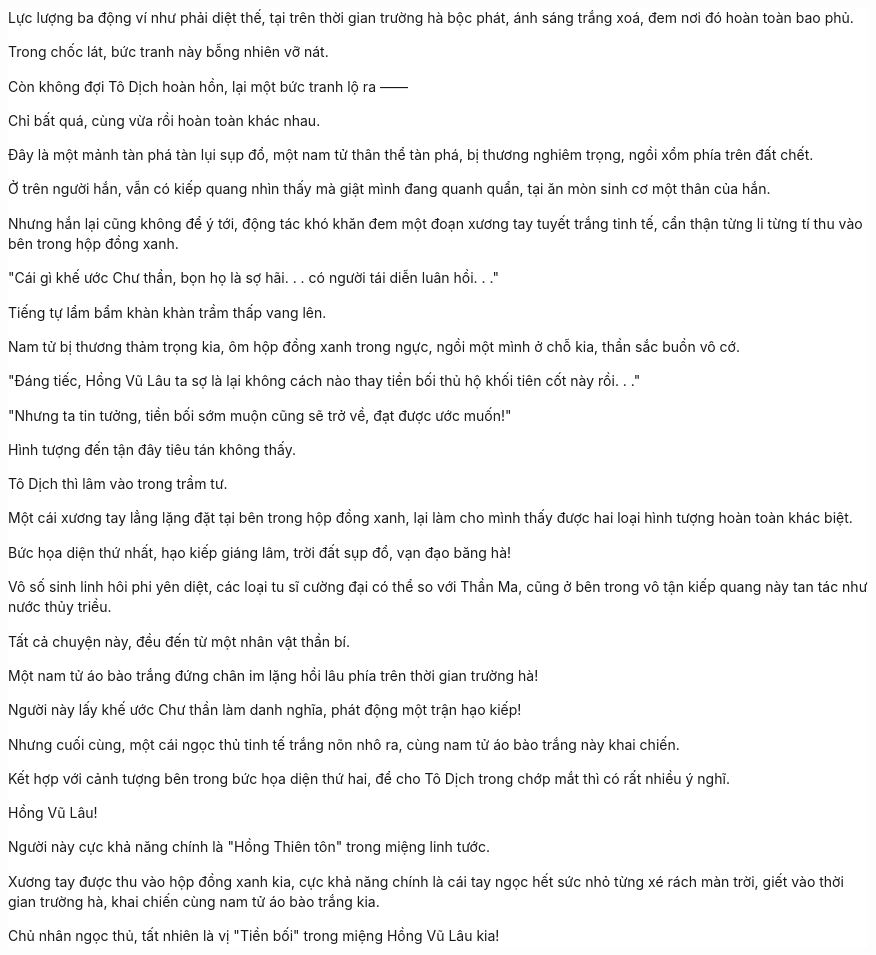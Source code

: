Lực lượng ba động ví như phải diệt thế, tại trên thời gian trường hà bộc phát, ánh sáng trắng xoá, đem nơi đó hoàn toàn bao phủ.

Trong chốc lát, bức tranh này bỗng nhiên vỡ nát.

Còn không đợi Tô Dịch hoàn hồn, lại một bức tranh lộ ra ——

Chỉ bất quá, cùng vừa rồi hoàn toàn khác nhau.

Đây là một mảnh tàn phá tàn lụi sụp đổ, một nam tử thân thể tàn phá, bị thương nghiêm trọng, ngồi xổm phía trên đất chết.

Ở trên người hắn, vẫn có kiếp quang nhìn thấy mà giật mình đang quanh quẩn, tại ăn mòn sinh cơ một thân của hắn.

Nhưng hắn lại cũng không để ý tới, động tác khó khăn đem một đoạn xương tay tuyết trắng tinh tế, cẩn thận từng li từng tí thu vào bên trong hộp đồng xanh.

"Cái gì khế ước Chư thần, bọn họ là sợ hãi. . . có người tái diễn luân hồi. . ."

Tiếng tự lẩm bẩm khàn khàn trầm thấp vang lên.

Nam tử bị thương thảm trọng kia, ôm hộp đồng xanh trong ngực, ngồi một mình ở chỗ kia, thần sắc buồn vô cớ.

"Đáng tiếc, Hồng Vũ Lâu ta sợ là lại không cách nào thay tiền bối thủ hộ khối tiên cốt này rồi. . ."

"Nhưng ta tin tưởng, tiền bối sớm muộn cũng sẽ trở về, đạt được ước muốn!"

Hình tượng đến tận đây tiêu tán không thấy.

Tô Dịch thì lâm vào trong trầm tư.

Một cái xương tay lẳng lặng đặt tại bên trong hộp đồng xanh, lại làm cho mình thấy được hai loại hình tượng hoàn toàn khác biệt.

Bức họa diện thứ nhất, hạo kiếp giáng lâm, trời đất sụp đổ, vạn đạo băng hà!

Vô số sinh linh hôi phi yên diệt, các loại tu sĩ cường đại có thể so với Thần Ma, cũng ở bên trong vô tận kiếp quang này tan tác như nước thủy triều.

Tất cả chuyện này, đều đến từ một nhân vật thần bí.

Một nam tử áo bào trắng đứng chân im lặng hồi lâu phía trên thời gian trường hà!

Người này lấy khế ước Chư thần làm danh nghĩa, phát động một trận hạo kiếp!

Nhưng cuối cùng, một cái ngọc thủ tinh tế trắng nõn nhô ra, cùng nam tử áo bào trắng này khai chiến.

Kết hợp với cảnh tượng bên trong bức họa diện thứ hai, để cho Tô Dịch trong chớp mắt thì có rất nhiều ý nghĩ.

Hồng Vũ Lâu!

Người này cực khả năng chính là "Hồng Thiên tôn" trong miệng linh tước.

Xương tay được thu vào hộp đồng xanh kia, cực khả năng chính là cái tay ngọc hết sức nhỏ từng xé rách màn trời, giết vào thời gian trường hà, khai chiến cùng nam tử áo bào trắng kia.

Chủ nhân ngọc thủ, tất nhiên là vị "Tiền bối" trong miệng Hồng Vũ Lâu kia!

--

> **What you need to do**
Please go through the material and return each line where the word "trắng" appears.

> **Exercise output**
:Lực lượng ba động ví như phải diệt thế, tại trên thời gian trường hà bộc phát, ánh sáng trắng xoá, đem nơi đó hoàn toàn bao phủ.
Nhưng hắn lại cũng không để ý tới, động tác khó khăn đem một đoạn xương tay tuyết trắng tinh tế, cẩn thận từng li từng tí thu vào bên trong hộp đồng xanh.
Một nam tử áo bào trắng đứng chân im lặng hồi lâu phía trên thời gian trường hà!
Nhưng cuối cùng, một cái ngọc thủ tinh tế trắng nõn nhô ra, cùng nam tử áo bào trắng này khai chiến.
Xương tay được thu vào hộp đồng xanh kia, cực khả năng chính là cái tay ngọc hết sức nhỏ từng xé rách màn trời, giết vào thời gian trường hà, khai chiến cùng nam tử áo bào trắng kia.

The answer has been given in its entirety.